In what media player are you trying to view the avi? Do you have a codec that will play h.264 video properly? If not, have you tried viewing the avi in either SMplayer or VLC? Both are free.
I’m no codec/player expert but using Real Player in this case (to view an flv) seems rather odd. I take it you are a Windows user? On the other hand, if Real PLayer works and it’s what you comfortable using then I say continue doing it.
Also, the K-Lite codec pack (standard or full) is recommended if you do not like SMPlayer or VLC. With either one of those options you should be able to play just about anything you throw at it. Would you be willing to try one of those players?
Back to the flv files. Those typically play in a web browser with the flash plug-in. We recommend that you start and stop the download so that you can buffer ahead 10% before playing again. That way you won’t get any skipping. If you wish to download and watch the flv instead of the avi then I recommend SMplayer or VLC to watch those as well.

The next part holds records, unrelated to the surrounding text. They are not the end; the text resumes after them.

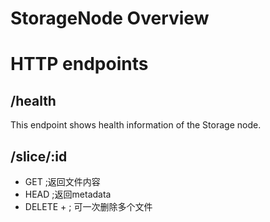 # StorageNode Overview
# HTTP endpoints
## /health

This endpoint shows health information of the Storage node.

## /slice/:id
* GET <id> ;返回文件内容
* HEAD <id> ;返回metadata
* DELETE <id>+ ; 可一次删除多个文件
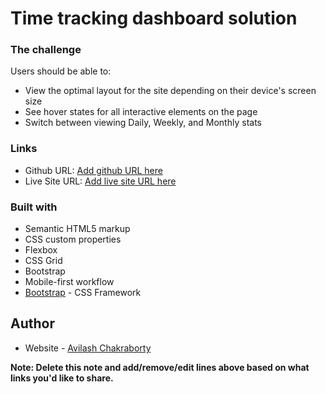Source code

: # Time tracking dashboard solution

### The challenge

Users should be able to:

- View the optimal layout for the site depending on their device's screen size
- See hover states for all interactive elements on the page
- Switch between viewing Daily, Weekly, and Monthly stats

### Links

- Github URL: [Add github URL here](https://github.com/AvilashChak/AvilashChak-xaneAi.git)
- Live Site URL: [Add live site URL here](https://time-tracking-dashboard-avilash.netlify.app/)

### Built with

- Semantic HTML5 markup
- CSS custom properties
- Flexbox
- CSS Grid
- Bootstrap
- Mobile-first workflow
- [Bootstrap](https://getbootstrap.com/) - CSS Framework


## Author

- Website - [Avilash Chakraborty](https://avilash-portfolio-website.netlify.app/)

**Note: Delete this note and add/remove/edit lines above based on what links you'd like to share.**
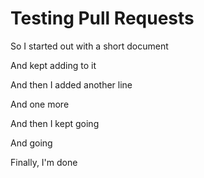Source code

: # Testing Pull Requests

So I started out with a short document

And kept adding to it

And then I added another line

And one more

And then I kept going

And going


Finally, I'm done
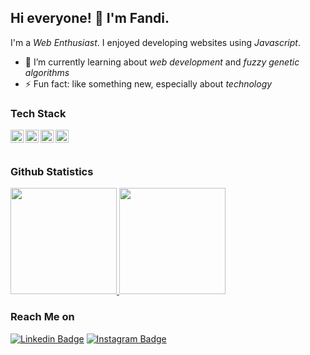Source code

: ## Hi everyone! 👋 I'm Fandi. 

I'm a *Web Enthusiast*. I enjoyed developing websites using  *Javascript*.

- 🌱 I’m currently learning about *web development* and *fuzzy genetic algorithms*
- ⚡ Fun fact: like something new, especially about *technology*

### Tech Stack
  <a href="https://git-scm.com/"><img align="left" alt="Git" title="Git" width="21px" src="https://seeklogo.com/images/G/git-logo-A1D01DDA30-seeklogo.com.png" /></a>
  <a href="#"><img align="left" alt="JavaScript" title="JavaScript" width="21px" src="https://upload.wikimedia.org/wikipedia/commons/9/99/Unofficial_JavaScript_logo_2.svg" /></a>
  <a href="https://nodejs.org/"><img align="left" alt="NodeJS" title="NodeJS" width="21px" src="https://seeklogo.com/images/N/nodejs-logo-FBE122E377-seeklogo.com.png" /></a>
  <a href="https://code.visualstudio.com/"><img align="left" alt="VSCode" title="VSCode" width="21px" src="https://seeklogo.com/images/V/visual-studio-code-logo-449D71944F-seeklogo.com.png" /></a>
  <br><br>
  
### Github Statistics
<p align="left">
<a href="https://github.com/fhasnur">
  <img height="170em" src="https://github-readme-stats-eight-theta.vercel.app/api/top-langs/?username=fhasnur&layout=compact&langs_count=8&theme=midnight-purple"/>
  <img height="170em" src="https://github-readme-stats-eight-theta.vercel.app/api?username=fhasnur&show_icons=true&theme=midnight-purple&include_all_commits=true&count_private=true"/>
</a>
</p>

### Reach Me on

[![Linkedin Badge](https://img.shields.io/badge/-fandihasnur-blue?style=flat-square&logo=Linkedin&logoColor=white&link=https://www.linkedin.com/in/fandi-meylwan-hasnur-013495185//)](https://www.linkedin.com/in/fandi-meylwan-hasnur-013495185/)
[![Instagram Badge](https://img.shields.io/badge/-fhasnur_-purple?style=flat-square&logo=instagram&logoColor=white&link=https://www.instagram.com/fhasnur_/)](https://www.instagram.com/fhasnur_/)
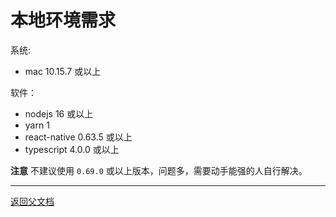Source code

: # 本地环境需求

系统:

- mac 10.15.7 或以上

软件：

- nodejs 16 或以上
- yarn 1
- react-native 0.63.5 或以上
- typescript 4.0.0 或以上

**注意** 不建议使用 `0.69.0` 或以上版本，问题多，需要动手能强的人自行解决。

---

[返回父文档](./index.md)
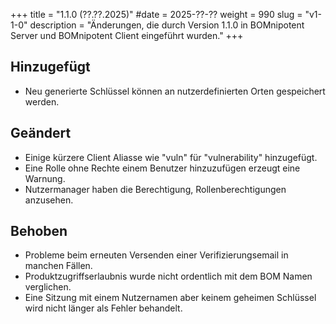 +++
title = "1.1.0 (??.??.2025)"
#date = 2025-??-??
weight = 990
slug = "v1-1-0"
description = "Änderungen, die durch Version 1.1.0 in BOMnipotent Server und BOMnipotent Client eingeführt wurden."
+++

## Hinzugefügt
- Neu generierte Schlüssel können an nutzerdefinierten Orten gespeichert werden.

## Geändert
- Einige kürzere Client Aliasse wie "vuln" für "vulnerability" hinzugefügt.
- Eine Rolle ohne Rechte einem Benutzer hinzuzufügen erzeugt eine Warnung.
- Nutzermanager haben die Berechtigung, Rollenberechtigungen anzusehen.

## Behoben
- Probleme beim erneuten Versenden einer Verifizierungsemail in manchen Fällen.
- Produktzugriffserlaubnis wurde nicht ordentlich mit dem BOM Namen verglichen.
- Eine Sitzung mit einem Nutzernamen aber keinem geheimen Schlüssel wird nicht länger als Fehler behandelt.
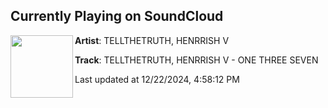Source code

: ## Currently Playing on SoundCloud

[<img align="left" width="100" src="https://i1.sndcdn.com/artworks-KhWfRz2nVPxZiTJJ-xt16RQ-t500x500.jpg">](https://soundcloud.com/tellthetruth_wav/one-three-seven)

**Artist**: TELLTHETRUTH, HENRRISH V 

**Track**: TELLTHETRUTH, HENRRISH V - ONE THREE SEVEN

Last updated at 12/22/2024, 4:58:12 PM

I have the same problem as Don Waters’s. You have recommended Don to use VLC player, but both in Windows and in Gnu/Linux the video played by VLC is not fluent (same situation as in Don’s case). With VLC the demo is played fluently, but the problem starts when tutorial begins. However, on Mplayer, XINE and Totem the complete video is normal.
Yep. I confirmed last night that playback does indeed get choppy using VLC on my linux box at home. I think I must have done my checks with Totem or Mplayer before I uploaded it. I’m currently going over my screencasting post production methods and seeing where it is that I differ with heathenx. Although of course he has his own problems with playback sometimes too.

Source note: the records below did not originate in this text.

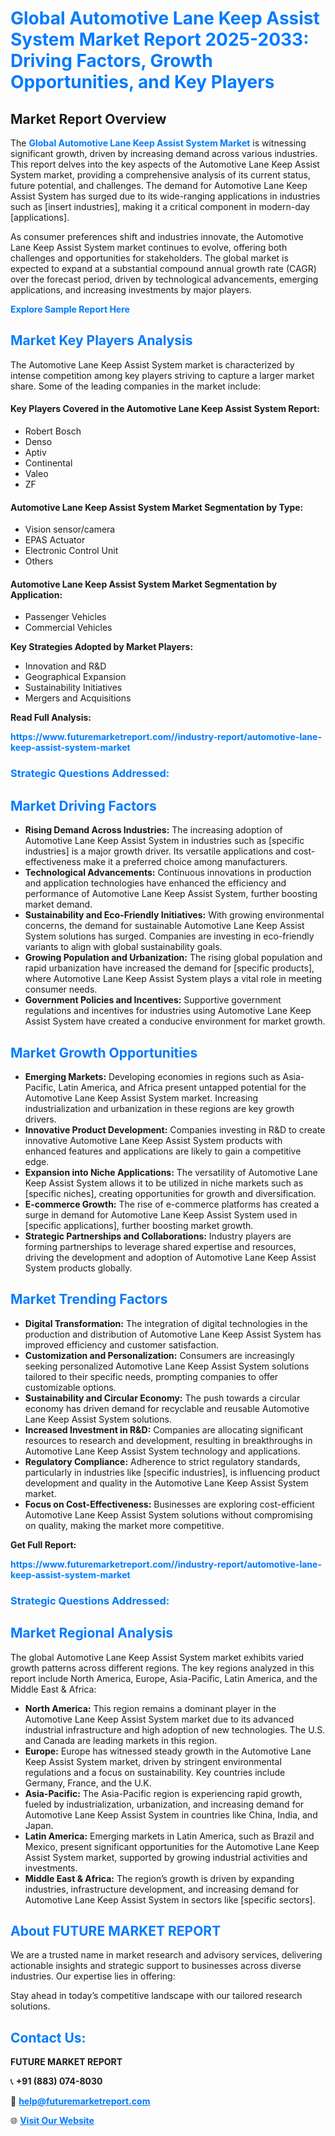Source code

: <h1 style="color: #007BFF;">Global Automotive Lane Keep Assist System Market Report 2025-2033: Driving Factors, Growth Opportunities, and Key Players</h1>

<section id="overview">
<h2>Market Report Overview</h2>
<p>The <a href="https://www.futuremarketreport.com//industry-report/automotive-lane-keep-assist-system-market" style="color: #007BFF; text-decoration: none;"><strong>Global Automotive Lane Keep Assist System Market</strong></a> is witnessing significant growth, driven by increasing demand across various industries. This report delves into the key aspects of the Automotive Lane Keep Assist System market, providing a comprehensive analysis of its current status, future potential, and challenges. The demand for Automotive Lane Keep Assist System has surged due to its wide-ranging applications in industries such as [insert industries], making it a critical component in modern-day [applications].</p>
<p>As consumer preferences shift and industries innovate, the Automotive Lane Keep Assist System market continues to evolve, offering both challenges and opportunities for stakeholders. The global market is expected to expand at a substantial compound annual growth rate (CAGR) over the forecast period, driven by technological advancements, emerging applications, and increasing investments by major players.</p>
</section>

<section id="overview">
<p><a href="https://www.futuremarketreport.com//request-sample/reportId=48182" style="color: #007BFF; text-decoration: none;"><strong>Explore Sample Report Here</strong></a></p>
</section>

<section id="key-players">
<h2 style="color: #007BFF;">Market Key Players Analysis</h2>
<p>The Automotive Lane Keep Assist System market is characterized by intense competition among key players striving to capture a larger market share. Some of the leading companies in the market include:</p>
<h4>Key Players Covered in the Automotive Lane Keep Assist System Report:</h4>
<ul><li>Robert Bosch</li><li>Denso</li><li>Aptiv</li><li>Continental</li><li>Valeo</li><li>ZF</li></ul>
<h4>Automotive Lane Keep Assist System Market Segmentation by Type:</h4>
<ul><li>Vision sensor/camera</li><li>EPAS Actuator</li><li>Electronic Control Unit</li><li>Others</li></ul>

<h4>Automotive Lane Keep Assist System Market Segmentation by Application:</h4>
<ul><li>Passenger Vehicles</li><li>Commercial Vehicles</li></ul>
<p><strong>Key Strategies Adopted by Market Players:</strong></p>
<ul>
<li>Innovation and R&D</li>
<li>Geographical Expansion</li>
<li>Sustainability Initiatives</li>
<li>Mergers and Acquisitions</li>
</ul>
</section>

<section>
<p><strong>Read Full Analysis: </strong></p><a href="https://www.futuremarketreport.com//industry-report/automotive-lane-keep-assist-system-market" style="color: #007BFF; text-decoration: none;"><strong>https://www.futuremarketreport.com//industry-report/automotive-lane-keep-assist-system-market</strong></a>
<h3 style="color: #007BFF;">Strategic Questions Addressed:</h3>
</section>

<section id="driving-factors">
<h2 style="color: #007BFF;">Market Driving Factors</h2>
<ul>
<li><strong>Rising Demand Across Industries:</strong> The increasing adoption of Automotive Lane Keep Assist System in industries such as [specific industries] is a major growth driver. Its versatile applications and cost-effectiveness make it a preferred choice among manufacturers.</li>
<li><strong>Technological Advancements:</strong> Continuous innovations in production and application technologies have enhanced the efficiency and performance of Automotive Lane Keep Assist System, further boosting market demand.</li>
<li><strong>Sustainability and Eco-Friendly Initiatives:</strong> With growing environmental concerns, the demand for sustainable Automotive Lane Keep Assist System solutions has surged. Companies are investing in eco-friendly variants to align with global sustainability goals.</li>
<li><strong>Growing Population and Urbanization:</strong> The rising global population and rapid urbanization have increased the demand for [specific products], where Automotive Lane Keep Assist System plays a vital role in meeting consumer needs.</li>
<li><strong>Government Policies and Incentives:</strong> Supportive government regulations and incentives for industries using Automotive Lane Keep Assist System have created a conducive environment for market growth.</li>
</ul>
</section>

<section id="growth-opportunities">
<h2 style="color: #007BFF;">Market Growth Opportunities</h2>
<ul>
<li><strong>Emerging Markets:</strong> Developing economies in regions such as Asia-Pacific, Latin America, and Africa present untapped potential for the Automotive Lane Keep Assist System market. Increasing industrialization and urbanization in these regions are key growth drivers.</li>
<li><strong>Innovative Product Development:</strong> Companies investing in R&D to create innovative Automotive Lane Keep Assist System products with enhanced features and applications are likely to gain a competitive edge.</li>
<li><strong>Expansion into Niche Applications:</strong> The versatility of Automotive Lane Keep Assist System allows it to be utilized in niche markets such as [specific niches], creating opportunities for growth and diversification.</li>
<li><strong>E-commerce Growth:</strong> The rise of e-commerce platforms has created a surge in demand for Automotive Lane Keep Assist System used in [specific applications], further boosting market growth.</li>
<li><strong>Strategic Partnerships and Collaborations:</strong> Industry players are forming partnerships to leverage shared expertise and resources, driving the development and adoption of Automotive Lane Keep Assist System products globally.</li>
</ul>
</section>

<section id="trending-factors">
<h2 style="color: #007BFF;">Market Trending Factors</h2>
<ul>
<li><strong>Digital Transformation:</strong> The integration of digital technologies in the production and distribution of Automotive Lane Keep Assist System has improved efficiency and customer satisfaction.</li>
<li><strong>Customization and Personalization:</strong> Consumers are increasingly seeking personalized Automotive Lane Keep Assist System solutions tailored to their specific needs, prompting companies to offer customizable options.</li>
<li><strong>Sustainability and Circular Economy:</strong> The push towards a circular economy has driven demand for recyclable and reusable Automotive Lane Keep Assist System solutions.</li>
<li><strong>Increased Investment in R&D:</strong> Companies are allocating significant resources to research and development, resulting in breakthroughs in Automotive Lane Keep Assist System technology and applications.</li>
<li><strong>Regulatory Compliance:</strong> Adherence to strict regulatory standards, particularly in industries like [specific industries], is influencing product development and quality in the Automotive Lane Keep Assist System market.</li>
<li><strong>Focus on Cost-Effectiveness:</strong> Businesses are exploring cost-efficient Automotive Lane Keep Assist System solutions without compromising on quality, making the market more competitive.</li>
</ul>
</section>

<section>
<p><strong>Get Full Report: </strong></p><a href="https://www.futuremarketreport.com//industry-report/automotive-lane-keep-assist-system-market" style="color: #007BFF; text-decoration: none;"><strong>https://www.futuremarketreport.com//industry-report/automotive-lane-keep-assist-system-market</strong></a>
<h3 style="color: #007BFF;">Strategic Questions Addressed:</h3>
</section>


<section id="regional-analysis">
<h2 style="color: #007BFF;">Market Regional Analysis</h2>
<p>The global Automotive Lane Keep Assist System market exhibits varied growth patterns across different regions. The key regions analyzed in this report include North America, Europe, Asia-Pacific, Latin America, and the Middle East & Africa:</p>
<ul>
<li><strong>North America:</strong> This region remains a dominant player in the Automotive Lane Keep Assist System market due to its advanced industrial infrastructure and high adoption of new technologies. The U.S. and Canada are leading markets in this region.</li>
<li><strong>Europe:</strong> Europe has witnessed steady growth in the Automotive Lane Keep Assist System market, driven by stringent environmental regulations and a focus on sustainability. Key countries include Germany, France, and the U.K.</li>
<li><strong>Asia-Pacific:</strong> The Asia-Pacific region is experiencing rapid growth, fueled by industrialization, urbanization, and increasing demand for Automotive Lane Keep Assist System in countries like China, India, and Japan.</li>
<li><strong>Latin America:</strong> Emerging markets in Latin America, such as Brazil and Mexico, present significant opportunities for the Automotive Lane Keep Assist System market, supported by growing industrial activities and investments.</li>
<li><strong>Middle East & Africa:</strong> The region’s growth is driven by expanding industries, infrastructure development, and increasing demand for Automotive Lane Keep Assist System in sectors like [specific sectors].</li>
</ul>
</section>

<footer>
<h2 style="color: #007BFF;">About FUTURE MARKET REPORT</h2>
<p>We are a trusted name in market research and advisory services, delivering actionable insights and strategic support to businesses across diverse industries. Our expertise lies in offering:</p>

<p>Stay ahead in today’s competitive landscape with our tailored research solutions.</p>

<h2 style="color: #007BFF;">Contact Us:</h2>
<p><strong>FUTURE MARKET REPORT</strong></p>
<p>📞 <strong>+91 (883) 074-8030</strong></p>
<p>📧 <strong><a href="mailto:help@futuremarketreport.com" style="color: #007BFF;">help@futuremarketreport.com</a></strong></p>
<p>🌐 <strong><a href="https://www.futuremarketreport.com/" style="color: #007BFF;">Visit Our Website</a></strong></p>
</footer>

This encoding stuff is hard! 🙂 I’m going to write up some python scripts to make the process a little more consistent for myself. I may be able to play with the order of how I process (and join etc.) the videos and see if that helps.

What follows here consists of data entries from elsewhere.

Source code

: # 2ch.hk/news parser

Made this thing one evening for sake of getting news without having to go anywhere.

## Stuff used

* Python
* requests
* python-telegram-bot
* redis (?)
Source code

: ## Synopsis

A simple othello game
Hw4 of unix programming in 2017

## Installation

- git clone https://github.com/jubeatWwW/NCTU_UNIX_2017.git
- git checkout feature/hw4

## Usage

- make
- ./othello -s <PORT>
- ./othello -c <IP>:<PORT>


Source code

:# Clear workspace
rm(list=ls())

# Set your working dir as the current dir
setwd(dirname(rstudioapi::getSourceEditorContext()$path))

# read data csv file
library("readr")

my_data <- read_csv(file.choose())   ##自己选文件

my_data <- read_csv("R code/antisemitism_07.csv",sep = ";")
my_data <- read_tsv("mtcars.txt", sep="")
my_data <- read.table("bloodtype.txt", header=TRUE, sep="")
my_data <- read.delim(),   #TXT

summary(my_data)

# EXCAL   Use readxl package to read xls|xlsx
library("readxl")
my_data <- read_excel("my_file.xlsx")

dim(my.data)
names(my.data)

Right now, I take the original ogg videos that recordmydesktop produces, convert them to avi (h264 with b-frames) and join them up (screencasters intro + my sped-up intro + the main screencast) and fix all the sound and music. Then once that is all done, I convert it to a slightly different avi format (h264 without b-frames) so that I can make the .flv file. I think heathenx might be doing that conversion to remove b-frames earlier in the process. Maybe that will make a difference, maybe not.
It’s also a bit hard to compare notes because he doesn’t do the sped-up intros with music, and he does all his stuff in mono sound, where I do mine in stereo. Of course only the musical bits really require stereo but it’s all or nothing once you use a single finished avi of course.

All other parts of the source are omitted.